Please do your bit to stop sewer flooding (and avoid scenes like this…)

Thames Water is appealing to local residents to play their part in protecting their communities from sewer flooding this winter.

In recent months the company has carried out a range of work to reduce flooding (see latest update) but says the risk would be lowered further if items like wipes and sanitary products were put in household bins instead of down the toilet and used cooking fat and oil wasn’t poured down sinks. Both easily block sewers, many of which are no bigger in diameter than a tennis ball, causing sewage to build up and potentially flood homes, businesses and the environment.

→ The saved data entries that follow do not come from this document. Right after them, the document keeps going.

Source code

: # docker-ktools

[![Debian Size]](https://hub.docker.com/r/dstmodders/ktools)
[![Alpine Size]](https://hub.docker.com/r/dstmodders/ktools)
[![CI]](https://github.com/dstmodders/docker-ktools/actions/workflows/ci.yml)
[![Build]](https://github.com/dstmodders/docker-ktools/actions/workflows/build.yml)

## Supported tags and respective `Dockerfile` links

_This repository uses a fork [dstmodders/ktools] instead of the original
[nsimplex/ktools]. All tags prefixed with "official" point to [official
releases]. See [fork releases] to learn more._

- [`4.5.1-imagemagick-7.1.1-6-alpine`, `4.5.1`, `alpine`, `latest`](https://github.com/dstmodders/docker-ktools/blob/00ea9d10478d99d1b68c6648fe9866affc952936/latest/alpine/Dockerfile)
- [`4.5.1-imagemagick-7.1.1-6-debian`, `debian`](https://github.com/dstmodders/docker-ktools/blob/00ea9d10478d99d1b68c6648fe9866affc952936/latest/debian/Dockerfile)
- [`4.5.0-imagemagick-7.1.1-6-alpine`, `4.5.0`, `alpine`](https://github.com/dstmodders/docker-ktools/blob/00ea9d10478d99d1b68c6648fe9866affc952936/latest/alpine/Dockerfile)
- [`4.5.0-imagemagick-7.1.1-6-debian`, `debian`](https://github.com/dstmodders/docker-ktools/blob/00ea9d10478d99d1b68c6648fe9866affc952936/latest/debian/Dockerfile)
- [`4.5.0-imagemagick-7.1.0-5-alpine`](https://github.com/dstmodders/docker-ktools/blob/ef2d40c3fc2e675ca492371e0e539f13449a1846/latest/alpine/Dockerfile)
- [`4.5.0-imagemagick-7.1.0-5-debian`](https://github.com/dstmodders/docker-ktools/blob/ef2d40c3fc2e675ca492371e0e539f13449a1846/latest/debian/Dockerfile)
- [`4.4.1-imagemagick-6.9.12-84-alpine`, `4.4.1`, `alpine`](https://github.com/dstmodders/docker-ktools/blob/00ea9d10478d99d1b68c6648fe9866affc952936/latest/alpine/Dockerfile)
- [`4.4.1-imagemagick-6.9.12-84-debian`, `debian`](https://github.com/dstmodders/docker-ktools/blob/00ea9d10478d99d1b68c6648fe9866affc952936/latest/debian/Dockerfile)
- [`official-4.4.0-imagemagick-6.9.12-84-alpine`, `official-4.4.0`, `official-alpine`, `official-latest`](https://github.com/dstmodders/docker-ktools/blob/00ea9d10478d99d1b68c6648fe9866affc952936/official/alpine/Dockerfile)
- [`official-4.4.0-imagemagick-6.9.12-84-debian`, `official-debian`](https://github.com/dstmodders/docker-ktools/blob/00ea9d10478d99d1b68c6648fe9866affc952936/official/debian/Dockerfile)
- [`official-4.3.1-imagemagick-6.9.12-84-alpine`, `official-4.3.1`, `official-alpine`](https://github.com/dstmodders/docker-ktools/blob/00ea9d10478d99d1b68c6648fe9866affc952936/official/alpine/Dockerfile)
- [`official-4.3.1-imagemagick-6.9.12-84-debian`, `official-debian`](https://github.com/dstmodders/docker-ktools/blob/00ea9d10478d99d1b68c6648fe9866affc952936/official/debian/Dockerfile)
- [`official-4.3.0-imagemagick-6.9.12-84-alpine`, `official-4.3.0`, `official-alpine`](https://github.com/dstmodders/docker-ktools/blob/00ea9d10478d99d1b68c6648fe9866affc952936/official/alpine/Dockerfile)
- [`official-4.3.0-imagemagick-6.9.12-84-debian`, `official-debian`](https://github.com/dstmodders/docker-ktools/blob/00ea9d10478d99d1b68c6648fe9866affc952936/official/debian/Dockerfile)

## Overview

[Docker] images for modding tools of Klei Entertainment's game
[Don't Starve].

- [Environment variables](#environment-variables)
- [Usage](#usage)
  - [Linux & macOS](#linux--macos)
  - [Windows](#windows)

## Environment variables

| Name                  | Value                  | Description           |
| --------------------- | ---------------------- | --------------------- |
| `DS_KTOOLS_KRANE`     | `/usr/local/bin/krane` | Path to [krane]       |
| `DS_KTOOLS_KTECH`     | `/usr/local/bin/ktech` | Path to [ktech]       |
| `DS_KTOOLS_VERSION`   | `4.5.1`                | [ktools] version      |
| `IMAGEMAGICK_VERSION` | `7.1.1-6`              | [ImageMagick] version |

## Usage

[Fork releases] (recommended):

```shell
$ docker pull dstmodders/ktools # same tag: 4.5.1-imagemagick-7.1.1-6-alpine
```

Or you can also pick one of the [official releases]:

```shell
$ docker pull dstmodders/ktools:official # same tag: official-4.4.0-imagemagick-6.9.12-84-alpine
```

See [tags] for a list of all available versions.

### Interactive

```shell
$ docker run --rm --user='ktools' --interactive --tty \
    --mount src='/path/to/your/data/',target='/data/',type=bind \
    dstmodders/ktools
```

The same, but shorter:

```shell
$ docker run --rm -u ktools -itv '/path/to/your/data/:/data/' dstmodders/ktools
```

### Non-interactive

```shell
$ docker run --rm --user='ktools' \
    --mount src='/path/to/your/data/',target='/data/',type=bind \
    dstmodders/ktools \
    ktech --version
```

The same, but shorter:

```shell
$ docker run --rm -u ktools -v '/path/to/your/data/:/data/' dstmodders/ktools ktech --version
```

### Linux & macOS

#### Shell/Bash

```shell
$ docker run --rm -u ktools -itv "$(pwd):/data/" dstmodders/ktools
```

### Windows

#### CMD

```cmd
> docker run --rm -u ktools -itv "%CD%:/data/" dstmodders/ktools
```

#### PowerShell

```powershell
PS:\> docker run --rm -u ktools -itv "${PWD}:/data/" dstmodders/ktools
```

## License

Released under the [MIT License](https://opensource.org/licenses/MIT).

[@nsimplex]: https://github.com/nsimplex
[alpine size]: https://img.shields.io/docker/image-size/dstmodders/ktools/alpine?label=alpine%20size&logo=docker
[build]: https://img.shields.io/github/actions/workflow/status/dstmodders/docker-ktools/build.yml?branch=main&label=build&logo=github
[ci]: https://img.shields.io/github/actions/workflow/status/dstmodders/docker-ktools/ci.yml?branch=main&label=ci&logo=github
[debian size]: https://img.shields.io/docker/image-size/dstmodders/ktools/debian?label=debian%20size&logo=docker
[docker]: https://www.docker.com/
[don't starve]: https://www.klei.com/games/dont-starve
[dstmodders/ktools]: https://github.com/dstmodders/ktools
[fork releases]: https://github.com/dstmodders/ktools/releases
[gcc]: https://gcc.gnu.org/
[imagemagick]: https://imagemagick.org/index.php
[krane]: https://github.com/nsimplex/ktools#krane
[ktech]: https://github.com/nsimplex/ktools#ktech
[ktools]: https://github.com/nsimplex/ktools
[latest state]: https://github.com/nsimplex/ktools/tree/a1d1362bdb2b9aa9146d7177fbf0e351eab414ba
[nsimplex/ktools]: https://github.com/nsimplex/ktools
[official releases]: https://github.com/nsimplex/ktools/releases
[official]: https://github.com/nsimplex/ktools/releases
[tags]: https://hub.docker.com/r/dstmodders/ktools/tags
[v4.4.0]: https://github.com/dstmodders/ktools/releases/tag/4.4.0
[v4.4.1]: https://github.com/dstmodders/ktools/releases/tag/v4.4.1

In the last five years, Thames Water has cleared 116 blockages from the sewers in Lambourn, averaging around two per month. In that time, the company also cleared 14 blockages in Upper Lambourn, 18 in Eastbury, 48 in Great Shefford and 30 in East Garston. Masses of fat and unflushable items like wipes were the cause of around 75 per cent of the blockages.

Earlier this year, evidence of Lambourn’s flushing habits also came to light when the temporary sewage filter set up by Thames Water, outside the fire station, became clogged with wipes and had to be cleaned out several times. Meanwhile, many residents will remember seeing wipes littering the ground in places where sewers had overflowed before the filter was put in place – a grim sight that can easily be avoided.

Stephen Sanderson, from Thames Water, said: “Many items like wet wipes have plastic in them and won’t break down in the sewers like toilet paper does, even if they’re labelled as flushable. We urge everyone to help reduce the risk of flooding by only flushing the 3Ps – pee, poo and paper – as well as disposing of fat and oils in the bin, not the sink.”

Thames Water recommends instead of pouring fats and oils down the sink, to collect them in a container, like a yogurt pot or jam jar, and leave them to cool down before scraping them in the bin. “Even if the oil or fat is in liquid form, it can still contribute to blockages,” Stephen explained. “It’s also a myth that pouring washing up liquid down with it will help – it doesn’t!”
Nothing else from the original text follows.